¿Sabías que una relación laboral es lo más parecido a una relación de pareja? Sí, así como lo lees. Hablemos de lo que en lo personal considero tres pilares clave en cualquier relación.

  1. La comunicación
  2. El compromiso y la dedicación
  3. La admiración

Uno de los pilares fundamentales de la relación de pareja es la comunicación; una pareja que no se comunica el 100% de lo que va a aportar del 50% que le corresponde, que no transmite lo que siente, lo que desea, lo que espera, probablemente es una pareja que va a fracasar, va a terminar en conflictos, en peleas, en malos ambientes y en rupturas.

De igual manera, se necesita una comunicación clara y efectiva para que las relaciones laborales entre pares, equipos de trabajo y toda la línea jerárquica funcione. Se vuelve imprescindible que los líderes permitan que sus colaboradores expresen sus expectativas, reciban feed back, tengan la completa tranquilidad de exponer lo que sienten, piensan y desean; esto en especial humaniza las relaciones haciendo énfasis en que los errores son un proceso normal de aprendizaje y que está bien equivocarse, lo que es imperdonable es no aprender de eventos pasados.

Nos han enseñado a callar, las personas tenemos miedo a comunicarnos, pensamos que si expresamos lo que pensamos y sentimos podemos ser excluidos, rechazados o echados. Así que preferimos no decir lo que verdaderamente pensamos. Haciendo la aclaración que la invitación no es a hablar sin filtros, es a no dejar que esa incomodidad que sentimos se convierta en una verdadera pelota que nos oprima tan fuerte nuestro pecho que cuando decidamos expulsarla no haya solución alguna; hablo tanto de pareja como de situaciones laborales.

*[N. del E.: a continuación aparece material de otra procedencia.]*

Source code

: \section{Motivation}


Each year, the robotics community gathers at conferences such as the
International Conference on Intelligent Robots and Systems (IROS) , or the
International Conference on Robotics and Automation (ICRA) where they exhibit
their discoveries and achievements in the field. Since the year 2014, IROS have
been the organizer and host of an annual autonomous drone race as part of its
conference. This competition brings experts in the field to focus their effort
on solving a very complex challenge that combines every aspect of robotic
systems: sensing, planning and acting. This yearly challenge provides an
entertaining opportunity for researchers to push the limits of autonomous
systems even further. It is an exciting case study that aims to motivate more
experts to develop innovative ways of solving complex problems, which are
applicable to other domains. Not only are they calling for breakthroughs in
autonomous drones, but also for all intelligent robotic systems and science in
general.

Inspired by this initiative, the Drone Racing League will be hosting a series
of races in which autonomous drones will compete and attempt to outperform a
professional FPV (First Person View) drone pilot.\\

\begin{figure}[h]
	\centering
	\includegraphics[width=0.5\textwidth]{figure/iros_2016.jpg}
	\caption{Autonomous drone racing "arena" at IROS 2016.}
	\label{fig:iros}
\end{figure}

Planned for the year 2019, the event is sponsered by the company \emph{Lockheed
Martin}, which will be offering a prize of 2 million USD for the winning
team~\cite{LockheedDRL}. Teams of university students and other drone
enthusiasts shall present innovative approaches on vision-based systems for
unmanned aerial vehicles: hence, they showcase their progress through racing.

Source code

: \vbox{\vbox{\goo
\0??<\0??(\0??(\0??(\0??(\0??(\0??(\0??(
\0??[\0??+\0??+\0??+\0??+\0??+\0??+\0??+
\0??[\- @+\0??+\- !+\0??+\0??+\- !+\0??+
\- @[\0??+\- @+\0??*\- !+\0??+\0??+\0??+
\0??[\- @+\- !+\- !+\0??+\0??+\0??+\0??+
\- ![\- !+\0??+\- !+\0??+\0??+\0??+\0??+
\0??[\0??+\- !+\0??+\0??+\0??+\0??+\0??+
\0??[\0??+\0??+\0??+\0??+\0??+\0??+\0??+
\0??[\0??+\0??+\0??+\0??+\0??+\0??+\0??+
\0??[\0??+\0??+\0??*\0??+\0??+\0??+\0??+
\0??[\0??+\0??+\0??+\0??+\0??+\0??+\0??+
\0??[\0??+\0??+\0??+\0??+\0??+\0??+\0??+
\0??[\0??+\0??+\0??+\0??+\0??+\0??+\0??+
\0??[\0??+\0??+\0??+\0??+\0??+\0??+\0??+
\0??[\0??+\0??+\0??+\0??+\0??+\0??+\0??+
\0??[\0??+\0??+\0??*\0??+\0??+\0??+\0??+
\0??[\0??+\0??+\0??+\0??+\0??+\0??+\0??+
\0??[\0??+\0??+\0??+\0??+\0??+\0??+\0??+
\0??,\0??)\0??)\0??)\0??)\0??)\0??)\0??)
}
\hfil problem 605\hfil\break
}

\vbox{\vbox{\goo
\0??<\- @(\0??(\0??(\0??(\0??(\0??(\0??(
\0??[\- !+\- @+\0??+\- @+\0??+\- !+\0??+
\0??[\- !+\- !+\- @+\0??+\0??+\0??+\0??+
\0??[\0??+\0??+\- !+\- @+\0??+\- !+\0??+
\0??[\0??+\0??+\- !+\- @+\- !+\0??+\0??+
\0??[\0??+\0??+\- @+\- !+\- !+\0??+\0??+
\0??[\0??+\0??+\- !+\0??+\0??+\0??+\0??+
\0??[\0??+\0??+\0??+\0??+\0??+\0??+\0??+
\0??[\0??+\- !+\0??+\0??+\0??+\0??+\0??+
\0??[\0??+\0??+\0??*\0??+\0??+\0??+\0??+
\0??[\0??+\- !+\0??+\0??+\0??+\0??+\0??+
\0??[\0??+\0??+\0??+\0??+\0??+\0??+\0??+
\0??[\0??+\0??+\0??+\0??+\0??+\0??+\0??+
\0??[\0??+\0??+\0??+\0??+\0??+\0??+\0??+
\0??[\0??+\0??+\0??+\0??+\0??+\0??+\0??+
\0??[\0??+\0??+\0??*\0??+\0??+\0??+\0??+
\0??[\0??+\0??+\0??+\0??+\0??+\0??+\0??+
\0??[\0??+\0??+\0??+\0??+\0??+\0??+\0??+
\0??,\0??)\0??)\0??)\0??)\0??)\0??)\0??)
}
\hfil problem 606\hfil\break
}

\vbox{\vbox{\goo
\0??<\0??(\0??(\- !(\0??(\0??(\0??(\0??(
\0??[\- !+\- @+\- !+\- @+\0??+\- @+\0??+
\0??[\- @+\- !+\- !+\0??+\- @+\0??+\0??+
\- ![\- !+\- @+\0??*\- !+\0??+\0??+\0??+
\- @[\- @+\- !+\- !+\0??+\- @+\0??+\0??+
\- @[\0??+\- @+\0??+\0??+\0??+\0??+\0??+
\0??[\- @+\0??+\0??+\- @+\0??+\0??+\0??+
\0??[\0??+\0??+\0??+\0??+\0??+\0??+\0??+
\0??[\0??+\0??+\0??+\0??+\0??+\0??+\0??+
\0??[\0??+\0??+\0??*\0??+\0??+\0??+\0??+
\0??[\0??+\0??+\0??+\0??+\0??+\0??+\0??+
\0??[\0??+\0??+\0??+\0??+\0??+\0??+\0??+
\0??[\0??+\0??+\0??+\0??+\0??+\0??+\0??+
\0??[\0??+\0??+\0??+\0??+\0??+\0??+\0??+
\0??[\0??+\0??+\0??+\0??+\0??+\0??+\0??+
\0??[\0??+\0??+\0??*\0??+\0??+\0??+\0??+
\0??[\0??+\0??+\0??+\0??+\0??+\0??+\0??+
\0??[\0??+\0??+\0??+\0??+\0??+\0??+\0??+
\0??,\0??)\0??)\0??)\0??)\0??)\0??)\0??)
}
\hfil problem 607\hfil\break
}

La comunicación bien trabajada es uno de esos regalos que la naturaleza nos ha dado y que desaprovechamos; considero que todo lo podemos decir si lo hacemos de la manera correcta; tal vez señalando el error y no la persona, aplaudiendo a la persona y no la buena gestión, es cuestión de utilizar el lenguaje con empatía, así será bien recibido. Hoy, queremos líderes que hablen, equipos que se comuniquen, personas que cuenten sus ideas y sus historias y parejas que de verdad expresen lo que sienten. ¿Para qué?, para construir, crecer, fortalecernos y empoderarnos.

El segundo pilar es el compromiso y la dedicación; las relaciones de pareja requieren tiempo de calidad, un compromiso auténtico de querer estar juntas, sin hablar de exclusividad, que se define cuando se están estableciendo acuerdos. A lo que me refiero es que no hay nada peor que acostarte cada noche con una persona con la que de verdad no sientes conexión genuina, simplemente estás ahí porque hay hijos de por medio o adornos que se han construido a través de los años como vivienda, inversiones, carros, viajes, ahorros, deudas, contratos civiles, ceremonias religiosas o espirituales y demás. Estos adornos lo único que provocan son relaciones completamente fracturadas e infelices porque en el fondo sabemos que estamos ahí por un “contrato” mas no porque de verdad sea el sitio y la persona con la cual queremos estar.

Ahora mismo ¿cuántas personas están en un empleo porque creen que es lo único que merecen, que allá afuera no hay nada mejor para ellos? Porque simplemente se acostumbraron, porque es lo conocido y “más vale malo conocido que bueno por conocer”.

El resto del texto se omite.